I recently attended a Friends-giving party with my fiancé where I met some new people. We got the typical questions: How do you know so-and-so? What do you do for a living? My fiancé is a ship captain and the conversation got very animated. People were engaged and asking questions, but when the conversation turned to me and I mentioned that I’m a project manager, they cringed and said “Oh, that’s nice.” The conversation quickly turned back to my fiancé and his adventures on the open water, which left me wondering what just happened. I’ve since come to the conclusion that they either didn’t know what I do or they dislike project management in general. Why would anyone dislike project management? The simple answer is fear.
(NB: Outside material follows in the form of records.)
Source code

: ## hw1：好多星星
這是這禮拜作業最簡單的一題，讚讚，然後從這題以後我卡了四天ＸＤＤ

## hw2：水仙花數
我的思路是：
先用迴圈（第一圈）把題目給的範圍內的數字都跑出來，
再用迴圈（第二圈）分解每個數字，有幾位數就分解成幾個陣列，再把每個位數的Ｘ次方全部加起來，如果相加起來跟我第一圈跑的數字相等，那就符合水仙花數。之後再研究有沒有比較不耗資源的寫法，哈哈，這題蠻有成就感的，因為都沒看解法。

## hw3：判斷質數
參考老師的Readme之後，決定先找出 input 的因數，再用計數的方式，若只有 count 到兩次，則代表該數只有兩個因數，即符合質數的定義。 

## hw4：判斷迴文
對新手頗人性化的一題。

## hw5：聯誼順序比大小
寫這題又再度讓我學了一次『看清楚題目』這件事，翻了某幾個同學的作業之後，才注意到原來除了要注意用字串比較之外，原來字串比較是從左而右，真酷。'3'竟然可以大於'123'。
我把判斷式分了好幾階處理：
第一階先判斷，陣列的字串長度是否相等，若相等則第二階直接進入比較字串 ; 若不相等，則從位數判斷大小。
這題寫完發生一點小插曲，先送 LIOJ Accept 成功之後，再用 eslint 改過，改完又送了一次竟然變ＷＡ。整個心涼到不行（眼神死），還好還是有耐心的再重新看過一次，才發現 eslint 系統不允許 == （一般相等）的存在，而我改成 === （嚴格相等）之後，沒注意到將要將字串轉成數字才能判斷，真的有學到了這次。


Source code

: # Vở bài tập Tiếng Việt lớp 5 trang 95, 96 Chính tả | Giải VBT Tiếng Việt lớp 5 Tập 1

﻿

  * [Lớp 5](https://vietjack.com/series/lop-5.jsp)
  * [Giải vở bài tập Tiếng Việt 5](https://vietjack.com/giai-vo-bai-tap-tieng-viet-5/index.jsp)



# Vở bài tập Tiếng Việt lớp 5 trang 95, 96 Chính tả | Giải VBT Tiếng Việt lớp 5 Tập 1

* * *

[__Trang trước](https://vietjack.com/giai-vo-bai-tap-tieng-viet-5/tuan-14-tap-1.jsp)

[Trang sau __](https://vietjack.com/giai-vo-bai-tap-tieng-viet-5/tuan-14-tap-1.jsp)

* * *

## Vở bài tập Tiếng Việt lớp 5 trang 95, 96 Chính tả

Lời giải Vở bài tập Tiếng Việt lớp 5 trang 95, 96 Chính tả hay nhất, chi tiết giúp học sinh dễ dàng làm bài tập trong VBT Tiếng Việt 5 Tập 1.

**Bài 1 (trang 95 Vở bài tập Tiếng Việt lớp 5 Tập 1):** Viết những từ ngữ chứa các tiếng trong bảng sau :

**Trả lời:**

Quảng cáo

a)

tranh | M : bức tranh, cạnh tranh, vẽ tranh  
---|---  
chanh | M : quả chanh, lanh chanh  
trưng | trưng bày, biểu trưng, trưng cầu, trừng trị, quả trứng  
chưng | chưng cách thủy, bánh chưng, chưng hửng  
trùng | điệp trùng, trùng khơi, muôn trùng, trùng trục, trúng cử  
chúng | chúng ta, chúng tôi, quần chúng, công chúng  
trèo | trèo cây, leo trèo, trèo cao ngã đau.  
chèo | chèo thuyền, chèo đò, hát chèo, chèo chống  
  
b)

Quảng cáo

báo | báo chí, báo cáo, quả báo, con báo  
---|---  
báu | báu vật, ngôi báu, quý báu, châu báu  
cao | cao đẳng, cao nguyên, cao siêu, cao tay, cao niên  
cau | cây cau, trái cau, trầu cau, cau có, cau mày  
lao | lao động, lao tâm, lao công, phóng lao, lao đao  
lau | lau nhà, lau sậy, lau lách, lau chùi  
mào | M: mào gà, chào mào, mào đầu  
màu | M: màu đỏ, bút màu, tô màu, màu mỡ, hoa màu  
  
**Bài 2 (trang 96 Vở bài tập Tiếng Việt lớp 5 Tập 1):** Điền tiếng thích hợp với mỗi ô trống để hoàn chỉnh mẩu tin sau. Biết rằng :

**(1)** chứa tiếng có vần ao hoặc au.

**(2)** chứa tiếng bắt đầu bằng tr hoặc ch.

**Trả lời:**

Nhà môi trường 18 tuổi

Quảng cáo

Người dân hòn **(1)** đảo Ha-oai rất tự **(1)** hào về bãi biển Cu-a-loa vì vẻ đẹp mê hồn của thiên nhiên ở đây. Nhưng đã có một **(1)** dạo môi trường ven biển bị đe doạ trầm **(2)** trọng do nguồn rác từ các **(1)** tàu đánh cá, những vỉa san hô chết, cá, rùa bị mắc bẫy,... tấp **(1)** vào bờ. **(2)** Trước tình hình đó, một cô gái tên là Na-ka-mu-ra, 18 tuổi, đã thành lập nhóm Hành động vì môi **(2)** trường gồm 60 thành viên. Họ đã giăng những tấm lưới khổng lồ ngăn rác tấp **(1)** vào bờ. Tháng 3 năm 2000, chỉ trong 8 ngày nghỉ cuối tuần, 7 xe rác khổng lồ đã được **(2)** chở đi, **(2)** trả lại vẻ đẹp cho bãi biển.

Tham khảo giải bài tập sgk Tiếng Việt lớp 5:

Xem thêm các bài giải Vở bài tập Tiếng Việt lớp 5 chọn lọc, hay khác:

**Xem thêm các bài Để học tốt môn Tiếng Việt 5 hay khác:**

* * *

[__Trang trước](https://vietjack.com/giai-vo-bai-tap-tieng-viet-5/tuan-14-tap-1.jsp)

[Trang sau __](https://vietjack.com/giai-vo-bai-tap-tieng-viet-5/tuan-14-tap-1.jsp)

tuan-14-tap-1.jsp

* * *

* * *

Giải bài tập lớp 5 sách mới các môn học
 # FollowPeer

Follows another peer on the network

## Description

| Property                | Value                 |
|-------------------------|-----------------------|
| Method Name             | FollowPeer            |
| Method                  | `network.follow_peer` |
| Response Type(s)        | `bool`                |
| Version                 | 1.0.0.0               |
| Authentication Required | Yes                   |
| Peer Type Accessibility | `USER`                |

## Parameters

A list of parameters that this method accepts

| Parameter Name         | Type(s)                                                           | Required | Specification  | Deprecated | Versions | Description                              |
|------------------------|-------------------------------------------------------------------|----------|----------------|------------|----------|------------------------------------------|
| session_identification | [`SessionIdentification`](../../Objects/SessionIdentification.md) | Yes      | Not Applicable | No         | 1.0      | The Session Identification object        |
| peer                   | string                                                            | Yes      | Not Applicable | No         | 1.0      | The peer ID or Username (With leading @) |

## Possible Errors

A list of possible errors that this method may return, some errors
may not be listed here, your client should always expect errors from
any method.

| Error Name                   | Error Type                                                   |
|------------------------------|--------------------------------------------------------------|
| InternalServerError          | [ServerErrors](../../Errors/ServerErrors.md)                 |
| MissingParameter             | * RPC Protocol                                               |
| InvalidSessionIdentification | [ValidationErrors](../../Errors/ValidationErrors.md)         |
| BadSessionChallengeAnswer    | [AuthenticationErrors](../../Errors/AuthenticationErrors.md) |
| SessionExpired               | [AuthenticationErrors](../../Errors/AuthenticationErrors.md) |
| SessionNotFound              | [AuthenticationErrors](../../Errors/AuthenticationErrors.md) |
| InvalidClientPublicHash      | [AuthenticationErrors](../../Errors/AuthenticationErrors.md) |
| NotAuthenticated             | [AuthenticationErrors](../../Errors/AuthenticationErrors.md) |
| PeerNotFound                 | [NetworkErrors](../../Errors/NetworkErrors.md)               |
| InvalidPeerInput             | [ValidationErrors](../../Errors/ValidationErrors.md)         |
Project managers are responsible for creating process and ensuring the successful implementation of that process. Part of the process is the schedule. Schedules are a series of deadlines. You can give a deadline a different label: delivery, milestones, phases, etc., but people know what they are. After all, “a rose by any other name would smell as sweet.” In a 2017 survey done by CareerCastof 1,000 people, 30% said that deadlines were their number one stressor on the job above the risk of death. Let’s say that again. 30% of people were more stressed by deadlines than the fear of ACTUAL death! That’s pretty incredible! This shows us that human instinct works against project management, which leads us to a few key tips to help alleviate and avoid that stress:

Be adaptive.

You’ve created a plan and a process and aren’t they wonderful! But, even the best laid plans can be derailed: life happens, ideas happen, and scope creep happens. It’s important to remember that your fantastic plan and process are guidelines. A loose framework to facilitate discussions between all internal and external stakeholders. Communicate that to your team to take the stress of the deadlines out of the equation. Remember what Heraclitus said: “The only thing that is constant is change.”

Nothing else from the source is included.